Einer Untersuchung des Analysehauses CSR Hub zufolge stimmen die grünen Ratings der beiden führenden Anbieter – Systainalytics und eine Tochter des Index-Anbieters MSCI – aber nur zu einem Drittel überein. Bei klassischen Bonitätsratings kämen Agenturen wie Standard & Poor’s (S&P) und Moody’s dagegen fast immer zum gleichen Ergebnis. Die Kreditwürdigkeit lässt sich anhand von Zahlen und Fakten einfacher bestimmen, heißt es. Projekte im Umwelt- oder Arbeitsschutz lassen sich viel schwerer fassen und bieten immer Raum für Interpretationen.

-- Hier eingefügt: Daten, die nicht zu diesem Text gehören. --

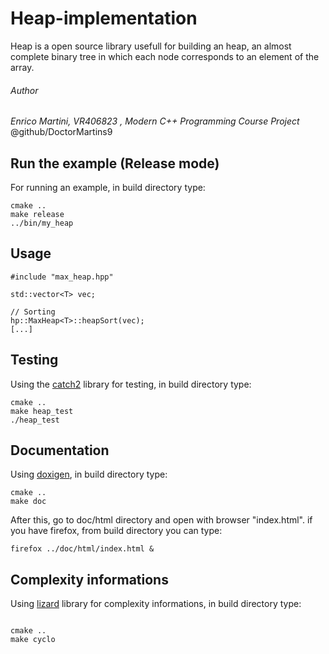 # Heap-implementation
Heap is a open source library usefull for building an heap, an almost complete binary tree in which each node corresponds to an element of the array.

###### Author
*Enrico Martini, VR406823 , Modern C++ Programming Course Project*
<br>
@github/DoctorMartins9

## Run the example (Release mode)
For running an example, in build directory type:

```
cmake ..
make release
../bin/my_heap

```


## Usage
```
#include "max_heap.hpp"

std::vector<T> vec;

// Sorting 
hp::MaxHeap<T>::heapSort(vec);
[...]

```

## Testing
Using the [catch2](https://github.com/catchorg/Catch2) library for testing, in build directory type:

```
cmake ..
make heap_test
./heap_test
```

## Documentation
Using [doxigen](http://www.doxygen.nl/), in build directory type:
```
cmake ..
make doc
```
After this, go to doc/html directory and open with browser "index.html". if you have firefox, from build directory you can type:
```
firefox ../doc/html/index.html &
```

## Complexity informations
Using [lizard](https://pypi.org/project/lizard/) library for complexity informations, in build directory type:

```

cmake ..
make cyclo

```
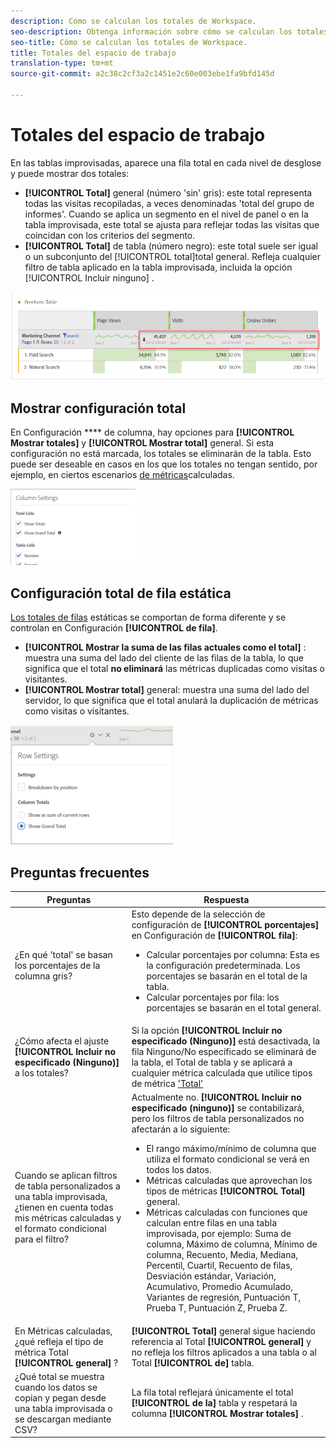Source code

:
 ```yaml
---
description: Cómo se calculan los totales de Workspace.
seo-description: Obtenga información sobre cómo se calculan los totales de Workspace.
seo-title: Cómo se calculan los totales de Workspace.
title: Totales del espacio de trabajo
translation-type: tm+mt
source-git-commit: a2c38c2cf3a2c1451e2c60e003ebe1fa9bfd145d

---
```



# Totales del espacio de trabajo

En las tablas improvisadas, aparece una fila total en cada nivel de desglose y puede mostrar dos totales:

* **[!UICONTROL Total]** general (número 'sin' gris): este total representa todas las visitas recopiladas, a veces denominadas 'total del grupo de informes'. Cuando se aplica un segmento en el nivel de panel o en la tabla improvisada, este total se ajusta para reflejar todas las visitas que coincidan con los criterios del segmento.
* **[!UICONTROL Total]** de tabla (número negro): este total suele ser igual o un subconjunto del [!UICONTROL total]total general. Refleja cualquier filtro de tabla aplicado en la tabla improvisada, incluida la opción [!UICONTROL Incluir ninguno] .

![](assets/total-row.png)

## Mostrar configuración total

En Configuración **** de columna, hay opciones para **[!UICONTROL Mostrar totales]** y **[!UICONTROL Mostrar total]** general. Si esta configuración no está marcada, los totales se eliminarán de la tabla. Esto puede ser deseable en casos en los que los totales no tengan sentido, por ejemplo, en ciertos escenarios [de métricas](https://docs.adobe.com/content/help/en/analytics/components/calculated-metrics/calcmetrics-reference/cm-totals.html)calculadas.

![](assets/column-settings-total.png)

## Configuración total de fila estática

[Los totales de filas](https://docs.adobe.com/content/help/en/analytics/analyze/analysis-workspace/build-workspace-project/column-row-settings/manual-vs-dynamic-rows.html) estáticas se comportan de forma diferente y se controlan en Configuración **[!UICONTROL de fila]**.

* **[!UICONTROL Mostrar la suma de las filas actuales como el total]** : muestra una suma del lado del cliente de las filas de la tabla, lo que significa que el total **no eliminará** las métricas duplicadas como visitas o visitantes.
* **[!UICONTROL Mostrar total]** general: muestra una suma del lado del servidor, lo que significa que el total anulará la duplicación de métricas como visitas o visitantes.

![](assets/static-rows.png)

## Preguntas frecuentes

| Preguntas | Respuesta |
|---|---|
| ¿En qué 'total' se basan los porcentajes de la columna gris? | Esto depende de la selección de configuración de **[!UICONTROL porcentajes]** en Configuración de **[!UICONTROL fila]**:<ul><li>Calcular porcentajes por columna: Esta es la configuración predeterminada. Los porcentajes se basarán en el total de la tabla.</li><li>Calcular porcentajes por fila: los porcentajes se basarán en el total general.</li></ul> |
| ¿Cómo afecta el ajuste **[!UICONTROL Incluir no especificado (Ninguno)]** a los totales? | Si la opción **[!UICONTROL Incluir no especificado (Ninguno)]** está desactivada, la fila Ninguno/No especificado se eliminará de la tabla, el Total de tabla y se aplicará a cualquier métrica calculada que utilice tipos de métrica ['Total'](https://docs.adobe.com/content/help/en/analytics/components/calculated-metrics/calcmetric-workflow/m-metric-type-alloc.html) |
| Cuando se aplican filtros de tabla personalizados a una tabla improvisada, ¿tienen en cuenta todas mis métricas calculadas y el formato condicional para el filtro? | Actualmente no. **[!UICONTROL Incluir no especificado (ninguno)]** se contabilizará, pero los filtros de tabla personalizados no afectarán a lo siguiente:<ul><li>El rango máximo/mínimo de columna que utiliza el formato condicional se verá en todos los datos.</li><li>Métricas calculadas que aprovechan los tipos de métricas **[!UICONTROL Total]** general.</li><li>Métricas calculadas con funciones que calculan entre filas en una tabla improvisada, por ejemplo: Suma de columna, Máximo de columna, Mínimo de columna, Recuento, Media, Mediana, Percentil, Cuartil, Recuento de filas, Desviación estándar, Variación, Acumulativo, Promedio Acumulado, Variantes de regresión, Puntuación T, Prueba T, Puntuación Z, Prueba Z.</li></ul> |
| En Métricas calculadas, ¿qué refleja el tipo de métrica Total **[!UICONTROL general]** ? | **[!UICONTROL Total]** general sigue haciendo referencia al Total **[!UICONTROL general]** y no refleja los filtros aplicados a una tabla o al Total **[!UICONTROL de]** tabla. |
| ¿Qué total se muestra cuando los datos se copian y pegan desde una tabla improvisada o se descargan mediante CSV? | La fila total reflejará únicamente el total **[!UICONTROL de la]** tabla y respetará la columna **[!UICONTROL Mostrar totales]** . |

Beispiel Tesla: Der Elektroautopionier erhielt von MSCI die Bestnote „AAA“. Bei Sustainalytics rangiert das Unternehmen dagegen im Mittelfeld hinter Konkurrenten wie Ford oder General Motors. Ein Grund dafür sei, dass Tesla keine Daten zu den CO - Emissionen seiner Fabriken veröffentliche, sagte Simon MacMahon, Chef-ESG-Analyst des Research-Hauses. Darum erreiche das Unternehmen nur 55 von 100 möglichen Punkten. Bei MSCI erhält Tesla beim Thema CO -Emissionen zwar ebenfalls nur 5,3 von zehn möglichen Punkten. Auf die Gesamtnote wirke sich das aber nicht aus, weil andere Faktoren wie die Emissionsfreiheit der Fahrzeuge höher gewichtet würden, sagt Linda-Eling Lee, Leiterin der ESG-Analyse bei MSCI.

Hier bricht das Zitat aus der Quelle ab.